• Exercise description
Your answer should consist of all lines in the listing that hold the word "asChild".

• Entries provided
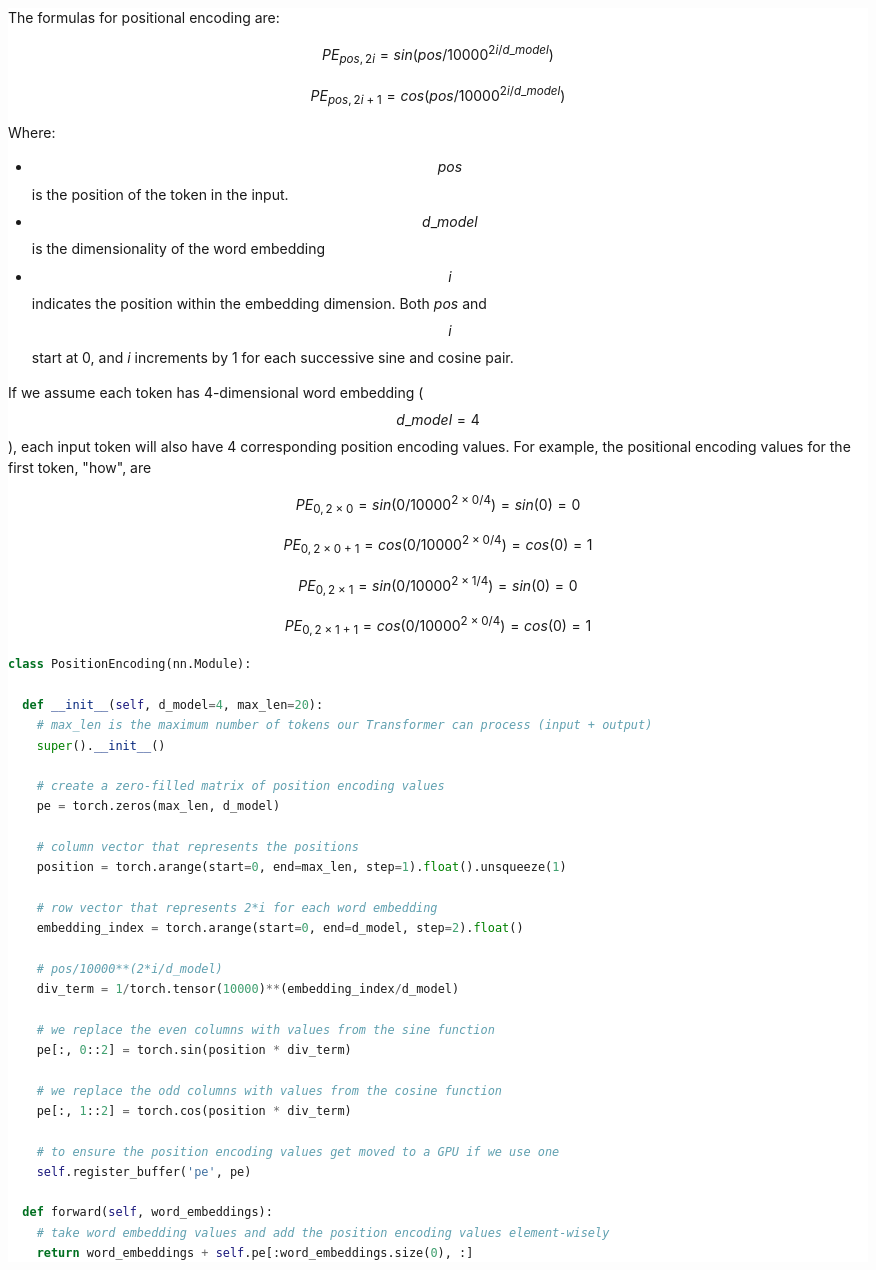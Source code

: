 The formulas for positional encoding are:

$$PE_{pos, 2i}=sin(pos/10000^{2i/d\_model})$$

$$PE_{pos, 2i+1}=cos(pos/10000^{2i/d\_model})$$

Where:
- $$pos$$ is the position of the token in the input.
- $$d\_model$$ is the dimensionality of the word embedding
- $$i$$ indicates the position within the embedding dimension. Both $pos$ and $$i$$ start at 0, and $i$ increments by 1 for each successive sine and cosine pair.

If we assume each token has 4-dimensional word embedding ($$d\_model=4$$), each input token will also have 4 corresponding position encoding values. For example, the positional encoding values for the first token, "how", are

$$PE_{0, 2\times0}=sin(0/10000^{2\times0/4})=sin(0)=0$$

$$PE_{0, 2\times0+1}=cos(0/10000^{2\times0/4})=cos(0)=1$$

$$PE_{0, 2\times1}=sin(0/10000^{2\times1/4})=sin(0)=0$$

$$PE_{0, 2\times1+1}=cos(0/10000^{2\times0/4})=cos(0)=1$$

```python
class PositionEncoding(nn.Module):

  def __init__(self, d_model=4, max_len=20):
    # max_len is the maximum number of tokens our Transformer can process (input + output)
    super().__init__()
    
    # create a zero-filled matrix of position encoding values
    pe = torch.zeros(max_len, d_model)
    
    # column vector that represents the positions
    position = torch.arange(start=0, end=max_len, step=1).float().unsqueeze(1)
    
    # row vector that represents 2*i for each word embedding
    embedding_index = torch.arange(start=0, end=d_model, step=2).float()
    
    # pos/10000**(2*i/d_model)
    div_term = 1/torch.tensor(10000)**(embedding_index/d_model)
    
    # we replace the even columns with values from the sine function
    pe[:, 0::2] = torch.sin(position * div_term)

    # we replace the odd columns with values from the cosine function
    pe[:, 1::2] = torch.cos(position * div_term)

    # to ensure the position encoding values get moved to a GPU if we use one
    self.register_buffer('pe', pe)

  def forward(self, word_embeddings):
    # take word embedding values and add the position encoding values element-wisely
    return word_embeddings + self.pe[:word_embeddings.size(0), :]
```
---
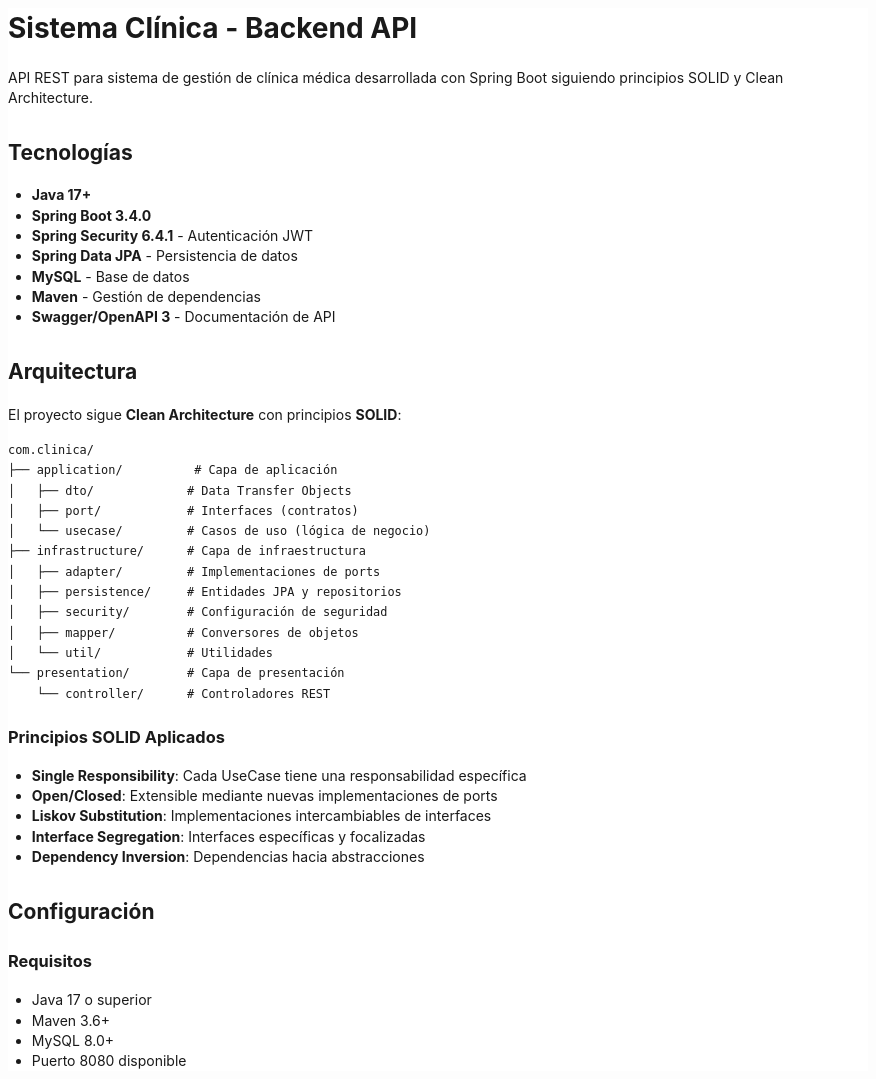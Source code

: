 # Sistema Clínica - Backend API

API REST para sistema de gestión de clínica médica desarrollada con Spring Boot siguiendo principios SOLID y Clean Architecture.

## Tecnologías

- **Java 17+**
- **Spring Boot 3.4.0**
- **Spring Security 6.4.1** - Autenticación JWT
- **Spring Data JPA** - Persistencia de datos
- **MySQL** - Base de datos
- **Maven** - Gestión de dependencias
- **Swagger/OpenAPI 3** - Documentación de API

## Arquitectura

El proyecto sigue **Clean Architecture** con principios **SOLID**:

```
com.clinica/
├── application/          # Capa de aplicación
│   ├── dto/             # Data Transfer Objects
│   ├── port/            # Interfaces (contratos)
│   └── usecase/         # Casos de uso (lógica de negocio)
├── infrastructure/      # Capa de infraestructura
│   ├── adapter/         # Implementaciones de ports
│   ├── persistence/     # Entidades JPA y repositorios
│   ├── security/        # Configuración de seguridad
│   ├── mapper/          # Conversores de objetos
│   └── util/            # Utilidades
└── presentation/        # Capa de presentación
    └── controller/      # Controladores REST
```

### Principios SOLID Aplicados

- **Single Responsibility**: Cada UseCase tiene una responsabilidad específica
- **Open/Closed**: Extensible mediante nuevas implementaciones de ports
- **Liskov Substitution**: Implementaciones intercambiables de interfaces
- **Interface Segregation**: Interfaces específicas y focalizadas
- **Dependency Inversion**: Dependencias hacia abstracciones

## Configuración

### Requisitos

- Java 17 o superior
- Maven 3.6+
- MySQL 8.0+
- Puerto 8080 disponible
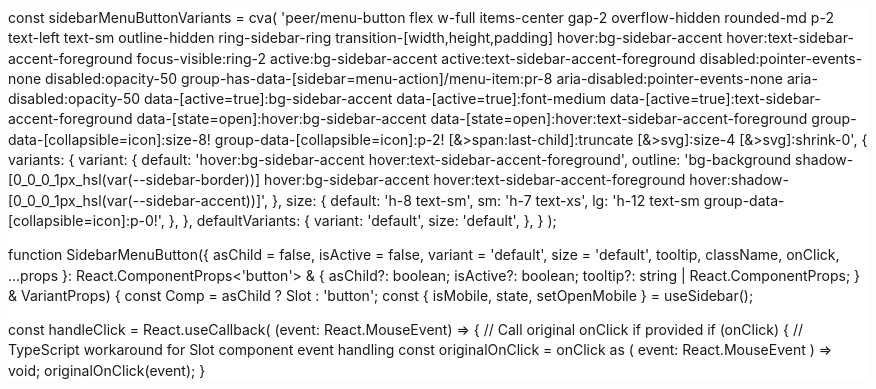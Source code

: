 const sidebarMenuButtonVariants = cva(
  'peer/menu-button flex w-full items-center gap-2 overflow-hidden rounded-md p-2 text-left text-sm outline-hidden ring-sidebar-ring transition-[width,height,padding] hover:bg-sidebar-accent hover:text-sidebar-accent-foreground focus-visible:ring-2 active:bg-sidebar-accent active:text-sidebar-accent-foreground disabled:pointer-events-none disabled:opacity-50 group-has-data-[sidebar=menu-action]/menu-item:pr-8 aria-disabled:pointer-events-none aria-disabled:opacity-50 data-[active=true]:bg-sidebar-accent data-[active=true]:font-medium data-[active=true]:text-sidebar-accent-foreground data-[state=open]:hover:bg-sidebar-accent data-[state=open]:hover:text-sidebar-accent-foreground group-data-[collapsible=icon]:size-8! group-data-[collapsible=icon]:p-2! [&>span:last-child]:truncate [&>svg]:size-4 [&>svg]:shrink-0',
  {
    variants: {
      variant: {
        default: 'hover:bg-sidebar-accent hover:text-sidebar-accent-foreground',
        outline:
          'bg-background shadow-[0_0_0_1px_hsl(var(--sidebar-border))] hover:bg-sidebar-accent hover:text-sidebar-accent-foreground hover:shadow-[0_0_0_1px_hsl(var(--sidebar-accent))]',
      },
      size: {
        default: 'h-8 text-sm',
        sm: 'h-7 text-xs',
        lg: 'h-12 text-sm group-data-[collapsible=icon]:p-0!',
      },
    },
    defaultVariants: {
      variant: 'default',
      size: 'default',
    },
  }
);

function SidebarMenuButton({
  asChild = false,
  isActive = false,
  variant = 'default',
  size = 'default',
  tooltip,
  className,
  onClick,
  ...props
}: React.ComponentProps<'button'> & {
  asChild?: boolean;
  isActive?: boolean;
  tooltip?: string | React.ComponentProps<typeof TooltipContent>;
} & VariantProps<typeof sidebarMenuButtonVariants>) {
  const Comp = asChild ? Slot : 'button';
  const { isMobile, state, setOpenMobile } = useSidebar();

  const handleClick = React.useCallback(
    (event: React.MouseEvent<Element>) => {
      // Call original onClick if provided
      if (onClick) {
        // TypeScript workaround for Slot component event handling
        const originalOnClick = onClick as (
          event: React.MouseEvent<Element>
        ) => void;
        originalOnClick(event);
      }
* * *
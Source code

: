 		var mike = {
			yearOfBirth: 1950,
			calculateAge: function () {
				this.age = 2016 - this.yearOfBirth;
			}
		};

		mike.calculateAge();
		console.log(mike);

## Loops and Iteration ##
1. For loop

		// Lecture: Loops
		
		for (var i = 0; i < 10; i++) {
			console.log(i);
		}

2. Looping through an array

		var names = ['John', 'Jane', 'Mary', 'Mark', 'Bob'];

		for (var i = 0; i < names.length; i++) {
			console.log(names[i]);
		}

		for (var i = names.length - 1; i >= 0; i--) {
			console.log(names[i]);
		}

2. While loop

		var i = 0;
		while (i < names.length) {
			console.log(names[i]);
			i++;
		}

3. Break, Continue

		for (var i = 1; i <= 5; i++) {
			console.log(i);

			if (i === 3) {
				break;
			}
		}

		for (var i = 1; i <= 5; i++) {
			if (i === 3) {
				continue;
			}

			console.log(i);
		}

• Finished exercise
  asChild = false,
  asChild?: boolean;
  const Comp = asChild ? Slot : 'button';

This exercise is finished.